### Activity
What lines of the data below hold the string "switch"? Copy each one out.

### Dataset records
#####

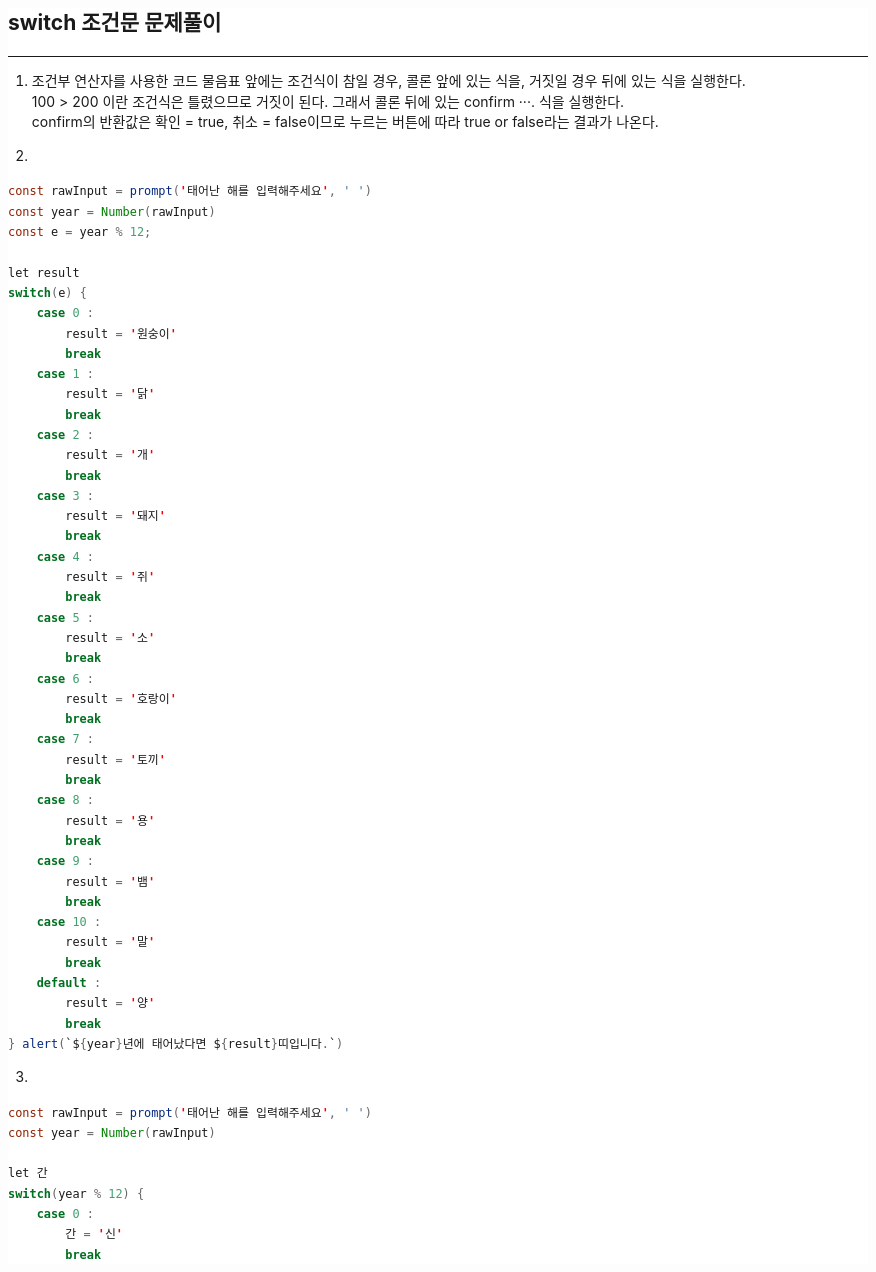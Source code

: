 ## switch 조건문 문제풀이
------
1. 조건부 연산자를 사용한 코드
물음표 앞에는 조건식이 참일 경우, 콜론 앞에 있는 식을, 거짓일 경우 뒤에 있는 식을 실행한다. <br>
100 > 200 이란 조건식은 틀렸으므로 거짓이 된다. 그래서 콜론 뒤에 있는 confirm ···. 식을 실행한다. <br>
confirm의 반환값은 확인 = true, 취소 = false이므로 누르는 버튼에 따라 true or false라는 결과가 나온다.

2.
``` java script
const rawInput = prompt('태어난 해를 입력해주세요', ' ')
const year = Number(rawInput)
const e = year % 12;

let result
switch(e) {
    case 0 :
        result = '원숭이'
        break
    case 1 :
        result = '닭'
        break
    case 2 :
        result = '개'
        break
    case 3 :
        result = '돼지'
        break
    case 4 :
        result = '쥐'
        break
    case 5 :
        result = '소'
        break
    case 6 :
        result = '호랑이'
        break
    case 7 :
        result = '토끼'
        break
    case 8 :
        result = '용'
        break
    case 9 :
        result = '뱀'
        break
    case 10 :
        result = '말'
        break
    default :
        result = '양'
        break
} alert(`${year}년에 태어났다면 ${result}띠입니다.`)
```
3.
``` java script
const rawInput = prompt('태어난 해를 입력해주세요', ' ')
const year = Number(rawInput)

let 간
switch(year % 12) {
    case 0 :
        간 = '신'
        break
```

#####

### Response to this task
: ## switch 조건문 문제풀이
switch(e) {
switch(year % 12) {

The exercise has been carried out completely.